Figure 3a shows the CO*, C*, and O* adsorbed on the o-Fe7C3(001)0.85 surface. The metallic Fe surface had various adsorption sites, such as the top, bridge, three-fold, and four-fold sites. The adsorption energies of CO* at all these sites were calculated to determine the lowest energy state for CO*. The results showed that CO* was the most strongly adsorbed at the four-fold site. This was similar to the B5 site, which was composed of four-fold and three-fold hollow sites [30,31]. Interestingly, the axis of CO* was nearly parallel to the surface, where it was bound to the surface through both C* and O* atoms. This adsorption mode, called a “side-on” configuration [32], was found to be 0.14 eV more stable than the mode where the C–O axis was vertical to the surface. The molecular configuration of perpendicular CO* is shown in Figure S2 in the Supplementary Materials. Furthermore, the DFT simulation showed that atomic C* and O*, as the product species from the CO* dissociation, favored the four-fold and bridge sites, respectively.

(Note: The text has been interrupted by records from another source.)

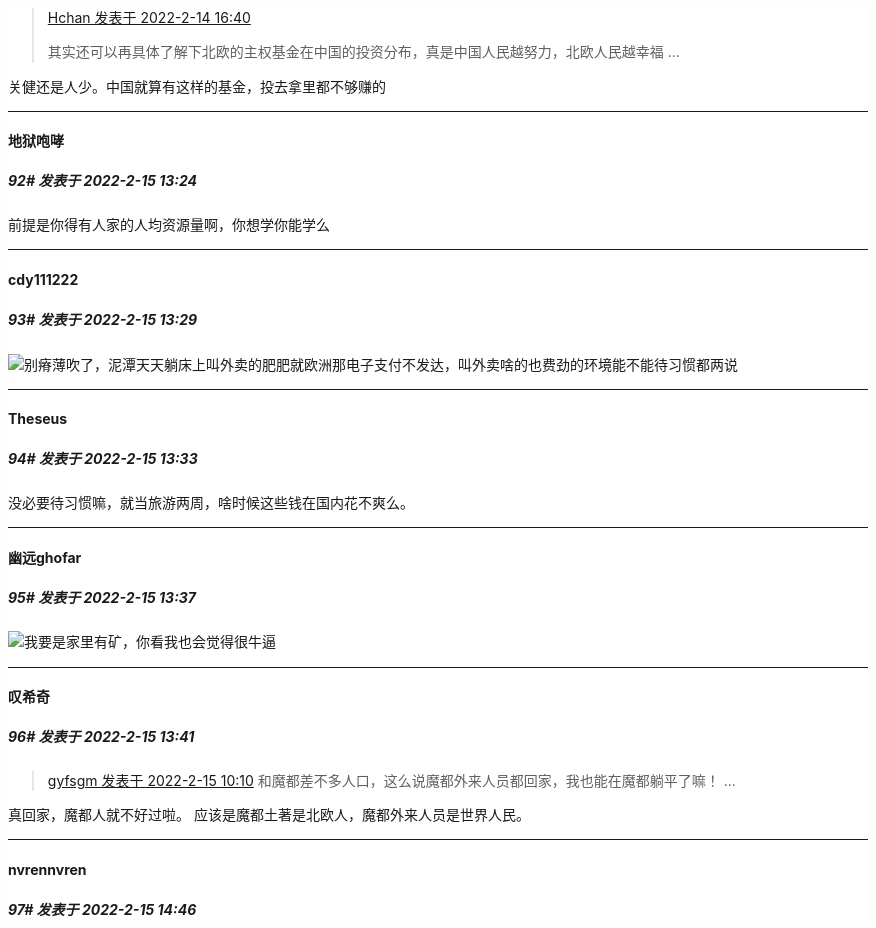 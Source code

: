 <blockquote><a href="httphttps://bbs.saraba1st.com/2b/forum.php?mod=redirect&amp;goto=findpost&amp;pid=54683172&amp;ptid=2052527" target="_blank">Hchan 发表于 2022-2-14 16:40</a>

其实还可以再具体了解下北欧的主权基金在中国的投资分布，真是中国人民越努力，北欧人民越幸福 ...</blockquote>
关健还是人少。中国就算有这样的基金，投去拿里都不够赚的



*****

####  地狱咆哮  
##### 92#       发表于 2022-2-15 13:24

前提是你得有人家的人均资源量啊，你想学你能学么



*****

####  cdy111222  
##### 93#       发表于 2022-2-15 13:29

<img src="https://static.saraba1st.com/image/smiley/face2017/067.png" referrerpolicy="no-referrer">别瘠薄吹了，泥潭天天躺床上叫外卖的肥肥就欧洲那电子支付不发达，叫外卖啥的也费劲的环境能不能待习惯都两说

*****

####  Theseus  
##### 94#       发表于 2022-2-15 13:33

没必要待习惯嘛，就当旅游两周，啥时候这些钱在国内花不爽么。

*****

####  幽远ghofar  
##### 95#       发表于 2022-2-15 13:37

<img src="https://static.saraba1st.com/image/smiley/face2017/067.png" referrerpolicy="no-referrer">我要是家里有矿，你看我也会觉得很牛逼

*****

####  叹希奇  
##### 96#       发表于 2022-2-15 13:41

<blockquote><a href="httphttps://bbs.saraba1st.com/2b/forum.php?mod=redirect&amp;goto=findpost&amp;pid=54692856&amp;ptid=2052527" target="_blank">gyfsgm 发表于 2022-2-15 10:10</a>
和魔都差不多人口，这么说魔都外来人员都回家，我也能在魔都躺平了嘛！ ...</blockquote>
真回家，魔都人就不好过啦。
应该是魔都土著是北欧人，魔都外来人员是世界人民。



*****

####  nvrennvren  
##### 97#       发表于 2022-2-15 14:46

The adsorption of CO*, C*, and O* on the o-Fe7C3(001)0.13 surface is shown in Figure 3b. Because surface C atoms existed on this surface, the adsorption modes of CO*, C*, and O* were evaluated not only at the Fe sites but also at the C sites. A simulation showed that the lowest energy state of CO* was at the three-fold site of Fe atoms with a side-on configuration, where the CO* molecule leaned toward the Fe top site. Although CO* could be adsorbed on the surface C atoms through a C–C bond (Figure S3), this CCO* species was energetically 0.34 eV less stable than the lowest energy state of CO*. Meanwhile, atomic C* favored the formation of CC*, which was 0.58 eV more stable than the C* adsorbed at the three-fold Fe site (Figure S3). Atomic O* was the most energetically stable at the three-fold site of the Fe atoms.
The o-Fe7C3(001)0.20 surface was the most thermodynamically stable termination, hence, this termination likely played a crucial role in the CO reactions on the (001) plane. On this surface, the coverage of the surface C atoms was 0.33, hence, the effect of these surface C atoms was not negligible. Because the surface C atoms were located at the four-fold sites of the Fe atoms, as shown in Figure 2e, the adsorption modes of CO*, C*, and O* were evaluated at these Fe and C sites. Figure 3c shows the CO*, C*, and O* adsorbed on this surface. It was found that the CO* and O* favored adsorption on the three-fold sites of Fe, while C* preferred to be CC* on the surface. The molecular configuration of CO* was perpendicular, and this structure was 0.74 eV more stable than the side-on configuration of CCO*, which is shown in Figure S4. Atomic C* on the four-fold site of Fe was observed, as shown in Figure S4, however, this configuration was 0.53 eV less stable than the CC* structure.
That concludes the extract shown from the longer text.